From the data below, retype exactly the lines starting with the one that contains "Source code" and ending with the one that contains "this update soon.)", both included.

+ + + +

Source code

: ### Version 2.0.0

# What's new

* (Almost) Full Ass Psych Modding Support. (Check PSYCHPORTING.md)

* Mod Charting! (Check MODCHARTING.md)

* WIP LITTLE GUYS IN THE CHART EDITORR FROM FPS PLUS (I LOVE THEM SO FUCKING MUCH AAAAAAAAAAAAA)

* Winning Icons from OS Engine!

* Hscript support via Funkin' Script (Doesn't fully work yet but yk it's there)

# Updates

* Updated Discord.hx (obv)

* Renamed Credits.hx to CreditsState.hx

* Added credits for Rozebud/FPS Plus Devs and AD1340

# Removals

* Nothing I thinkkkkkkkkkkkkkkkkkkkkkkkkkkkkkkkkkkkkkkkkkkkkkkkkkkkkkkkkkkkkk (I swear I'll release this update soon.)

+ + + +

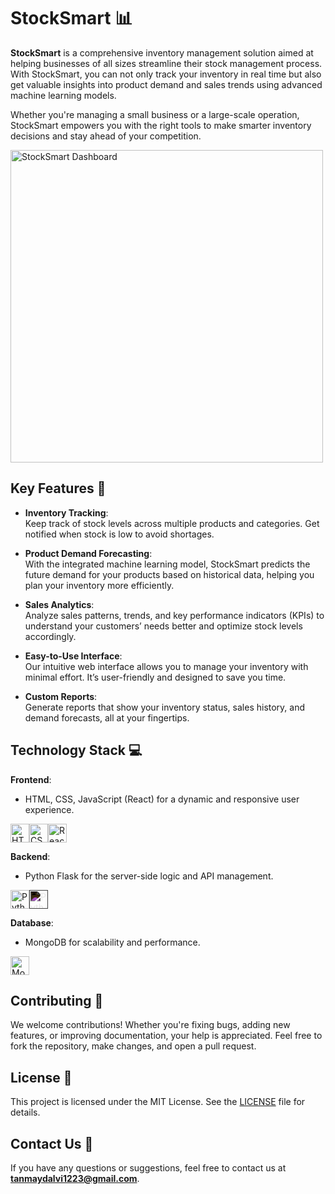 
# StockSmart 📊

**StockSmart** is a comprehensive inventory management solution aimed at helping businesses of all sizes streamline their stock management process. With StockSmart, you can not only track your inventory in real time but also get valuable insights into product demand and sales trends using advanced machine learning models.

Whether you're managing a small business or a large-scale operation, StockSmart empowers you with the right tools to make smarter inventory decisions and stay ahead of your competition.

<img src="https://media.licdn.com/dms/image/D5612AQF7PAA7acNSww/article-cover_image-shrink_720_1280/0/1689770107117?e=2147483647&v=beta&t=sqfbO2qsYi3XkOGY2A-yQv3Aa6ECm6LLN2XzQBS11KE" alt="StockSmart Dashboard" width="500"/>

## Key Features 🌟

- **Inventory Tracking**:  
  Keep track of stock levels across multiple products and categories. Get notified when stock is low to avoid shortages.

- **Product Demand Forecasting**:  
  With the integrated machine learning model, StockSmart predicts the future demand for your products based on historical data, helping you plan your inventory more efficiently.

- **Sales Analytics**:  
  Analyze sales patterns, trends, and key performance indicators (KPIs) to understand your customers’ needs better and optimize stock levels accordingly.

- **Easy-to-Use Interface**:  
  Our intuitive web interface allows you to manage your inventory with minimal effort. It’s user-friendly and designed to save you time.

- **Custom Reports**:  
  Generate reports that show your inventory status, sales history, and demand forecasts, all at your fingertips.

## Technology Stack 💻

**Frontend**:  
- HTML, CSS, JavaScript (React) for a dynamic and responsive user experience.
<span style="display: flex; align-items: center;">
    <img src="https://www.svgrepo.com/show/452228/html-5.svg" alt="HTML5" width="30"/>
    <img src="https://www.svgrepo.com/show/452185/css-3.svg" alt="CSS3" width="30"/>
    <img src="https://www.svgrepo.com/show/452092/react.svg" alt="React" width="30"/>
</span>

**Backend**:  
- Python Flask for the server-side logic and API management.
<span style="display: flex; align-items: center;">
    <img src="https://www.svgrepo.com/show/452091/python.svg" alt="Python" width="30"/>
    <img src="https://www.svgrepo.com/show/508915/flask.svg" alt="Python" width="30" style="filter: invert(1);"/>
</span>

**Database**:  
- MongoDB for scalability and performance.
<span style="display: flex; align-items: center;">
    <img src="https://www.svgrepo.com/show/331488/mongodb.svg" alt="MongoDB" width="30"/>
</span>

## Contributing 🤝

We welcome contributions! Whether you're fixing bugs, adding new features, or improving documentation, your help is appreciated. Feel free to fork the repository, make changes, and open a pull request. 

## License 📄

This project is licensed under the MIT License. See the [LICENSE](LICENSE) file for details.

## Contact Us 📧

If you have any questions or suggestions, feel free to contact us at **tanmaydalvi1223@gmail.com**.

+ + + +

* TASK ANSWER *
Source code

: ### Version 2.0.0

# What's new

* (Almost) Full Ass Psych Modding Support. (Check PSYCHPORTING.md)

* Mod Charting! (Check MODCHARTING.md)

* WIP LITTLE GUYS IN THE CHART EDITORR FROM FPS PLUS (I LOVE THEM SO FUCKING MUCH AAAAAAAAAAAAA)

* Winning Icons from OS Engine!

* Hscript support via Funkin' Script (Doesn't fully work yet but yk it's there)

# Updates

* Updated Discord.hx (obv)

* Renamed Credits.hx to CreditsState.hx

* Added credits for Rozebud/FPS Plus Devs and AD1340

# Removals

* Nothing I thinkkkkkkkkkkkkkkkkkkkkkkkkkkkkkkkkkkkkkkkkkkkkkkkkkkkkkkkkkkkkk (I swear I'll release this update soon.)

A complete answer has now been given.